● **Assignment**
Out of the entries that follow, copy each line containing "类型转换".

● **Data extract**
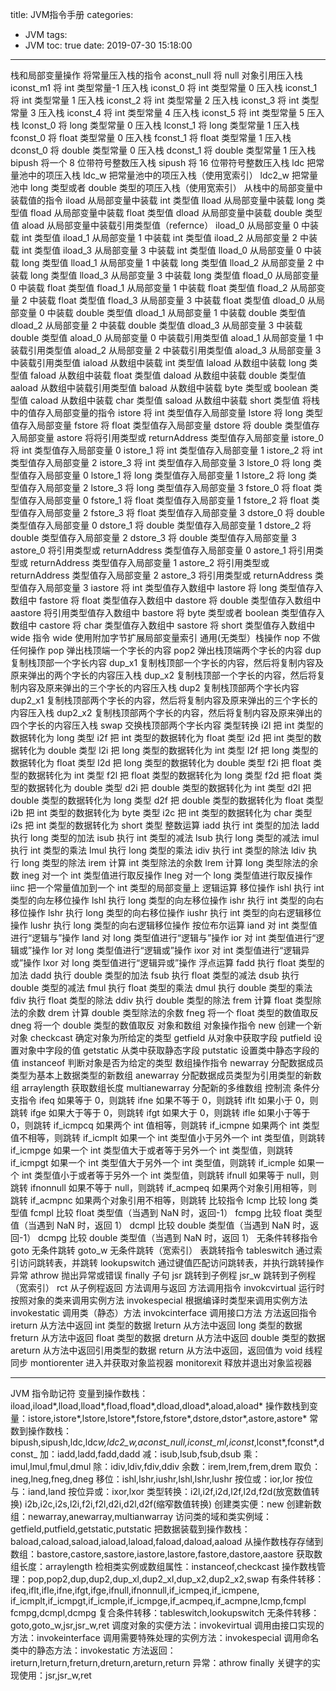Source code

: title: JVM指令手册
categories:
  - JVM
tags:
  - JVM
toc: true
date: 2019-07-30 15:18:00
---

栈和局部变量操作
将常量压入栈的指令
aconst_null 将 null 对象引用压入栈
iconst_m1 将 int 类型常量-1 压入栈
iconst_0 将 int 类型常量 0 压入栈
iconst_1 将 int 类型常量 1 压入栈
iconst_2 将 int 类型常量 2 压入栈
iconst_3 将 int 类型常量 3 压入栈
iconst_4 将 int 类型常量 4 压入栈
iconst_5 将 int 类型常量 5 压入栈
lconst_0 将 long 类型常量 0 压入栈
lconst_1 将 long 类型常量 1 压入栈
fconst_0 将 float 类型常量 0 压入栈
fconst_1 将 float 类型常量 1 压入栈
dconst_0 将 double 类型常量 0 压入栈
dconst_1 将 double 类型常量 1 压入栈
bipush 将一个 8 位带符号整数压入栈
sipush 将 16 位带符号整数压入栈
ldc 把常量池中的项压入栈
ldc_w 把常量池中的项压入栈（使用宽索引）
ldc2_w 把常量池中 long 类型或者 double 类型的项压入栈（使用宽索引）
从栈中的局部变量中装载值的指令
iload 从局部变量中装载 int 类型值
lload 从局部变量中装载 long 类型值
fload 从局部变量中装载 float 类型值
dload 从局部变量中装载 double 类型值
aload 从局部变量中装载引用类型值（refernce）
iload_0 从局部变量 0 中装载 int 类型值
iload_1 从局部变量 1 中装载 int 类型值
iload_2 从局部变量 2 中装载 int 类型值
iload_3 从局部变量 3 中装载 int 类型值
lload_0 从局部变量 0 中装载 long 类型值
lload_1 从局部变量 1 中装载 long 类型值
lload_2 从局部变量 2 中装载 long 类型值
lload_3 从局部变量 3 中装载 long 类型值
fload_0 从局部变量 0 中装载 float 类型值
fload_1 从局部变量 1 中装载 float 类型值
fload_2 从局部变量 2 中装载 float 类型值
fload_3 从局部变量 3 中装载 float 类型值
dload_0 从局部变量 0 中装载 double 类型值
dload_1 从局部变量 1 中装载 double 类型值
dload_2 从局部变量 2 中装载 double 类型值
dload_3 从局部变量 3 中装载 double 类型值
aload_0 从局部变量 0 中装载引用类型值
aload_1 从局部变量 1 中装载引用类型值
aload_2 从局部变量 2 中装载引用类型值
aload_3 从局部变量 3 中装载引用类型值
iaload 从数组中装载 int 类型值
laload 从数组中装载 long 类型值
faload 从数组中装载 float 类型值
daload 从数组中装载 double 类型值
aaload 从数组中装载引用类型值
baload 从数组中装载 byte 类型或 boolean 类型值
caload 从数组中装载 char 类型值
saload 从数组中装载 short 类型值
将栈中的值存入局部变量的指令
istore 将 int 类型值存入局部变量
lstore 将 long 类型值存入局部变量
fstore 将 float 类型值存入局部变量
dstore 将 double 类型值存入局部变量
astore 将将引用类型或 returnAddress 类型值存入局部变量
istore_0 将 int 类型值存入局部变量 0
istore_1 将 int 类型值存入局部变量 1
istore_2 将 int 类型值存入局部变量 2
istore_3 将 int 类型值存入局部变量 3
lstore_0 将 long 类型值存入局部变量 0
lstore_1 将 long 类型值存入局部变量 1
lstore_2 将 long 类型值存入局部变量 2
lstore_3 将 long 类型值存入局部变量 3
fstore_0 将 float 类型值存入局部变量 0
fstore_1 将 float 类型值存入局部变量 1
fstore_2 将 float 类型值存入局部变量 2
fstore_3 将 float 类型值存入局部变量 3
dstore_0 将 double 类型值存入局部变量 0
dstore_1 将 double 类型值存入局部变量 1
dstore_2 将 double 类型值存入局部变量 2
dstore_3 将 double 类型值存入局部变量 3
astore_0 将引用类型或 returnAddress 类型值存入局部变量 0
astore_1 将引用类型或 returnAddress 类型值存入局部变量 1
astore_2 将引用类型或 returnAddress 类型值存入局部变量 2
astore_3 将引用类型或 returnAddress 类型值存入局部变量 3
iastore 将 int 类型值存入数组中
lastore 将 long 类型值存入数组中
fastore 将 float 类型值存入数组中
dastore 将 double 类型值存入数组中
aastore 将引用类型值存入数组中
bastore 将 byte 类型或者 boolean 类型值存入数组中
castore 将 char 类型值存入数组中
sastore 将 short 类型值存入数组中
wide 指令
wide 使用附加字节扩展局部变量索引
通用(无类型）栈操作
nop 不做任何操作
pop 弹出栈顶端一个字长的内容
pop2 弹出栈顶端两个字长的内容
dup 复制栈顶部一个字长内容
dup_x1 复制栈顶部一个字长的内容，然后将复制内容及原来弹出的两个字长的内容压入栈
dup_x2 复制栈顶部一个字长的内容，然后将复制内容及原来弹出的三个字长的内容压入栈
dup2 复制栈顶部两个字长内容
dup2_x1 复制栈顶部两个字长的内容，然后将复制内容及原来弹出的三个字长的内容压入栈
dup2_x2 复制栈顶部两个字长的内容，然后将复制内容及原来弹出的四个字长的内容压入栈
swap 交换栈顶部两个字长内容
类型转换
i2l 把 int 类型的数据转化为 long 类型
i2f 把 int 类型的数据转化为 float 类型
i2d 把 int 类型的数据转化为 double 类型
l2i 把 long 类型的数据转化为 int 类型
l2f 把 long 类型的数据转化为 float 类型
l2d 把 long 类型的数据转化为 double 类型
f2i 把 float 类型的数据转化为 int 类型
f2l 把 float 类型的数据转化为 long 类型
f2d 把 float 类型的数据转化为 double 类型
d2i 把 double 类型的数据转化为 int 类型
d2l 把 double 类型的数据转化为 long 类型
d2f 把 double 类型的数据转化为 float 类型
i2b 把 int 类型的数据转化为 byte 类型
i2c 把 int 类型的数据转化为 char 类型
i2s 把 int 类型的数据转化为 short 类型
整数运算
iadd 执行 int 类型的加法
ladd 执行 long 类型的加法
isub 执行 int 类型的减法
lsub 执行 long 类型的减法
imul 执行 int 类型的乘法
lmul 执行 long 类型的乘法
idiv 执行 int 类型的除法
ldiv 执行 long 类型的除法
irem 计算 int 类型除法的余数
lrem 计算 long 类型除法的余数
ineg 对一个 int 类型值进行取反操作
lneg 对一个 long 类型值进行取反操作
iinc 把一个常量值加到一个 int 类型的局部变量上
逻辑运算
移位操作
ishl 执行 int 类型的向左移位操作
lshl 执行 long 类型的向左移位操作
ishr 执行 int 类型的向右移位操作
lshr 执行 long 类型的向右移位操作
iushr 执行 int 类型的向右逻辑移位操作
lushr 执行 long 类型的向右逻辑移位操作
按位布尔运算
iand 对 int 类型值进行“逻辑与”操作
land 对 long 类型值进行“逻辑与”操作
ior 对 int 类型值进行“逻辑或”操作
lor 对 long 类型值进行“逻辑或”操作
ixor 对 int 类型值进行“逻辑异或”操作
lxor 对 long 类型值进行“逻辑异或”操作
浮点运算
fadd 执行 float 类型的加法
dadd 执行 double 类型的加法
fsub 执行 float 类型的减法
dsub 执行 double 类型的减法
fmul 执行 float 类型的乘法
dmul 执行 double 类型的乘法
fdiv 执行 float 类型的除法
ddiv 执行 double 类型的除法
frem 计算 float 类型除法的余数
drem 计算 double 类型除法的余数
fneg 将一个 float 类型的数值取反
dneg 将一个 double 类型的数值取反
对象和数组
对象操作指令
new 创建一个新对象
checkcast 确定对象为所给定的类型
getfield 从对象中获取字段
putfield 设置对象中字段的值
getstatic 从类中获取静态字段
putstatic 设置类中静态字段的值
instanceof 判断对象是否为给定的类型
数组操作指令
newarray 分配数据成员类型为基本上数据类型的新数组
anewarray 分配数据成员类型为引用类型的新数组
arraylength 获取数组长度
multianewarray 分配新的多维数组
控制流
条件分支指令
ifeq 如果等于 0，则跳转
ifne 如果不等于 0，则跳转
iflt 如果小于 0，则跳转
ifge 如果大于等于 0，则跳转
ifgt 如果大于 0，则跳转
ifle 如果小于等于 0，则跳转
if_icmpcq 如果两个 int 值相等，则跳转
if_icmpne 如果两个 int 类型值不相等，则跳转
if_icmplt 如果一个 int 类型值小于另外一个 int 类型值，则跳转
if_icmpge 如果一个 int 类型值大于或者等于另外一个 int 类型值，则跳转
if_icmpgt 如果一个 int 类型值大于另外一个 int 类型值，则跳转
if_icmple 如果一个 int 类型值小于或者等于另外一个 int 类型值，则跳转
ifnull 如果等于 null，则跳转
ifnonnull 如果不等于 null，则跳转
if_acmpeq 如果两个对象引用相等，则跳转
if_acmpnc 如果两个对象引用不相等，则跳转
比较指令
lcmp 比较 long 类型值
fcmpl 比较 float 类型值（当遇到 NaN 时，返回-1）
fcmpg 比较 float 类型值（当遇到 NaN 时，返回 1）
dcmpl 比较 double 类型值（当遇到 NaN 时，返回-1）
dcmpg 比较 double 类型值（当遇到 NaN 时，返回 1）
无条件转移指令
goto 无条件跳转
goto_w 无条件跳转（宽索引）
表跳转指令
tableswitch 通过索引访问跳转表，并跳转
lookupswitch 通过键值匹配访问跳转表，并执行跳转操作
异常
athrow 抛出异常或错误
finally 子句
jsr 跳转到子例程
jsr_w 跳转到子例程（宽索引）
rct 从子例程返回
方法调用与返回
方法调用指令
invokcvirtual 运行时按照对象的类来调用实例方法
invokespecial 根据编译时类型来调用实例方法
invokestatic 调用类（静态）方法
invokcinterface 调用接口方法
方法返回指令
ireturn 从方法中返回 int 类型的数据
lreturn 从方法中返回 long 类型的数据
freturn 从方法中返回 float 类型的数据
dreturn 从方法中返回 double 类型的数据
areturn 从方法中返回引用类型的数据
return 从方法中返回，返回值为 void
线程同步
montiorenter 进入并获取对象监视器
monitorexit 释放并退出对象监视器

---

JVM 指令助记符
变量到操作数栈：iload,iload*,lload,lload*,fload,fload*,dload,dload*,aload,aload*
操作数栈到变量：istore,istore*,lstore,lstore*,fstore,fstore*,dstore,dstor*,astore,astore*
常数到操作数栈：bipush,sipush,ldc,ldc*w,ldc2_w,aconst_null,iconst_ml,iconst*,lconst*,fconst*,dconst\_
加：iadd,ladd,fadd,dadd
减：isub,lsub,fsub,dsub
乘：imul,lmul,fmul,dmul
除：idiv,ldiv,fdiv,ddiv
余数：irem,lrem,frem,drem
取负：ineg,lneg,fneg,dneg
移位：ishl,lshr,iushr,lshl,lshr,lushr
按位或：ior,lor
按位与：iand,land
按位异或：ixor,lxor
类型转换：i2l,i2f,i2d,l2f,l2d,f2d(放宽数值转换)
i2b,i2c,i2s,l2i,f2i,f2l,d2i,d2l,d2f(缩窄数值转换)
创建类实便：new
创建新数组：newarray,anewarray,multianwarray
访问类的域和类实例域：getfield,putfield,getstatic,putstatic
把数据装载到操作数栈：baload,caload,saload,iaload,laload,faload,daload,aaload
从操作数栈存存储到数组：bastore,castore,sastore,iastore,lastore,fastore,dastore,aastore
获取数组长度：arraylength
检相类实例或数组属性：instanceof,checkcast
操作数栈管理：pop,pop2,dup,dup2,dup_xl,dup2_xl,dup_x2,dup2_x2,swap
有条件转移：ifeq,iflt,ifle,ifne,ifgt,ifge,ifnull,ifnonnull,if_icmpeq,if_icmpene,
if_icmplt,if_icmpgt,if_icmple,if_icmpge,if_acmpeq,if_acmpne,lcmp,fcmpl
fcmpg,dcmpl,dcmpg
复合条件转移：tableswitch,lookupswitch
无条件转移：goto,goto_w,jsr,jsr_w,ret
调度对象的实便方法：invokevirtual
调用由接口实现的方法：invokeinterface
调用需要特殊处理的实例方法：invokespecial
调用命名类中的静态方法：invokestatic
方法返回：ireturn,lreturn,freturn,dreturn,areturn,return
异常：athrow
finally 关键字的实现使用：jsr,jsr_w,ret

● **Reply to the task**
类型转换
类型转换：i2l,i2f,i2d,l2f,l2d,f2d(放宽数值转换)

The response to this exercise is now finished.